Aerobic rice systems in which rice is grown in wet but not saturated conditions provide even greater saving in water (of up to 40%), but result in yield loss if current lowland varieties are used. At present, aerobic rice yields are two to four tonnes/ha less than equivalent irrigated rice yields from adjacent blocks. However, in the Huang-Huai-Hai plain of Northern China, water scarcity is now so severe that ways must be found to decrease water use by rice, both in irrigated and rainfed systems. This part of Project 5 involves breeders very closely, who are engaged in developing rice varieties that can cope with fluctuating or non-saturated water conditions, and for this reason aerobic rice is a target problem for research in both Project 5 (Programme 2) and Project 7 (Programme 3). The development of aerobic rice germplasm is still in its infancy, and appropriate management systems need to be developed to cope with the range of soil environments in both irrigated and non-irrigated systems[19].
These innovations present some exciting possibilities of obtaining really significant water savings without losing the yield benefits of current irrigated rice systems, and the Panel strongly commends IRRIs contribution to these advances. A number of economic and impact studies on the benefits of water saving technologies have been undertaken by IRRI scientists and other independent researchers in recent years. These have convincingly demonstrated that AWD is providing better economic returns than full irrigation to farmers on the very large irrigated areas in China, and in areas where pumping from tube-wells provides irrigation water so reductions in pumping provide a significant saving in energy costs to farmers[20]. Savings of US$20/ha were typical in one study. This type of win-win situation offers exciting possibilities for real improvements in the sustainability of irrigated rice farming in many parts of Asia where groundwater drawdown has reached a critical situation, and farmers profits are being eroded through the continued decline in rice prices.

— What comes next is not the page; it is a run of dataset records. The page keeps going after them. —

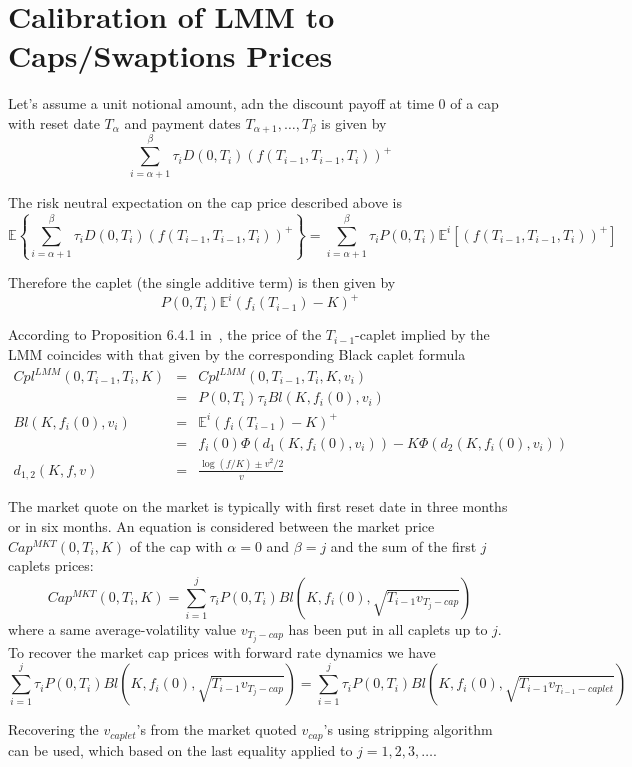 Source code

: \section{Calibration of LMM to Caps/Swaptions Prices}
Let's assume a unit notional amount, adn the discount payoff at time 0 of a cap with reset date $T_{\alpha}$ and payment dates $T_{\alpha+1},\ldots,T_{\beta}$ is given by
$$
\sum_{i=\alpha+1}^{\beta} \tau_i D(0,T_i)(f(T_{i-1},T_{i-1},T_{i}))^+
$$

The risk neutral expectation on the cap price described above is
$$
\mathbb{E} \left\{ \sum_{i=\alpha+1}^{\beta} \tau_i D(0,T_i)(f(T_{i-1},T_{i-1},T_{i}))^+ \right\} = \sum_{i=\alpha+1}^{\beta} \tau_i P(0,T_i) \mathbb{E}^i[(f(T_{i-1},T_{i-1},T_{i}))^+]
$$

Therefore the caplet (the single additive term) is then given by
$$
P(0,T_i)\mathbb{E}^i(f_i(T_{i-1})-K)^+
$$

According to Proposition 6.4.1 in~\cite{bm06}, the price of the $T_{i-1}$-caplet implied by the LMM coincides with that given by the corresponding Black caplet formula
\begin{eqnarray*}
Cpl^{LMM}(0,T_{i-1},T_i,K)  &=& Cpl^{LMM}(0,T_{i-1},T_i,K,v_i) \\
                            &=& P(0,T_i)\tau_i Bl(K,f_i(0),v_i) \\
            Bl(K,f_i(0),v_i) &=& \mathbb{E}^i (f_i(T_{i-1})-K)^+ \\
                            &=& f_i(0) \Phi(d_1(K,f_i(0), v_i)) - K \Phi(d_2(K,f_i(0), v_i)) \\
            d_{1,2}(K,f,v)  &=& \frac{\log(f/K) \pm v^2/2}{v}
\end{eqnarray*}

The market quote on the market is typically with first reset date in three months or in six months. An equation is considered between the market price $Cap^{MKT}(0,T_i,K)$ of the cap with $\alpha=0$ and $\beta=j$ and the sum of the first $j$ caplets prices:
$$
Cap^{MKT}(0,T_i,K) = \sum_{i=1}^{j} \tau_i P(0,T_i) Bl(K,f_i(0),\sqrt{T_{i-1} v_{T_j-cap}})
$$
where a same average-volatility value $v_{T_j-cap}$ has been put in all caplets up to $j$. To recover the market cap prices with  forward rate dynamics we have
$$
\sum_{i=1}^{j} \tau_i P(0,T_i) Bl(K,f_i(0),\sqrt{T_{i-1} v_{T_j-cap}}) = \sum_{i=1}^{j} \tau_i P(0,T_i) Bl(K,f_i(0),\sqrt{T_{i-1} v_{T_{i-1}-caplet}})
$$

Recovering the $v_{caplet}$'s from the market quoted $v_{cap}$'s using stripping algorithm can be used, which based on the last equality applied to $j=1,2,3,\ldots$.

The Panel considers that AWD, other water saving technologies and systems of aerobic rice production have wide implications both for farmer profits and for the governments of partner countries who are facing potential water crises in their urban supplies. However, they will clearly need a larger network of ARI scientists and water specialists to realize the opportunities offered. Such opportunities go well beyond the current initiative of the Challenge Programme for Water for Food, in which IRRI is already a lead player in association with IWMI. The two IARCs share a long history of collaboration in this area and provide a strong focus for innovative and applied research to tackle this major problem. More funding for collaboration will be needed between IRRI and the water industry science and engineering community, for example, to upscale the benefits in large irrigation scheme areas. IRRI is already a member of the International Commission on Irrigation and Drainage where national water planning and policy agencies exchange information.
IRRI has initiated the International Platform for Saving Water in Rice (IPSWAR) as a means of promoting water-saving technologies among stakeholders. This is an excellent initiative. This issue has implications beyond those of Project 5 and is therefore discussed further in Chapter 4.
The Panel commends IRRI for the work of Project 5 on economic and impact studies about the benefits from water saving technologies in different environments, and suggests that they use such studies to further promote these technologies in future government planning and water policies.
The Irrigated Rice Research Consortium (IRRC) was developed in 1997 as a mechanism to promote interdisciplinary research among rice growing countries in Asia. It is supported by the Swiss Agency for Development and Cooperation (SDC) and was externally reviewed in October 2003. The review report and accompanying documentation was available to the Panel and forms the basis for this analysis. IRRI provides a structure and mechanism for partnerships with the NARS (Bangladesh, China, India, Indonesia, Myanmar, Thailand, the Philippines and Vietnam) which facilitate and strengthen research and technology delivery to irrigated rice systems.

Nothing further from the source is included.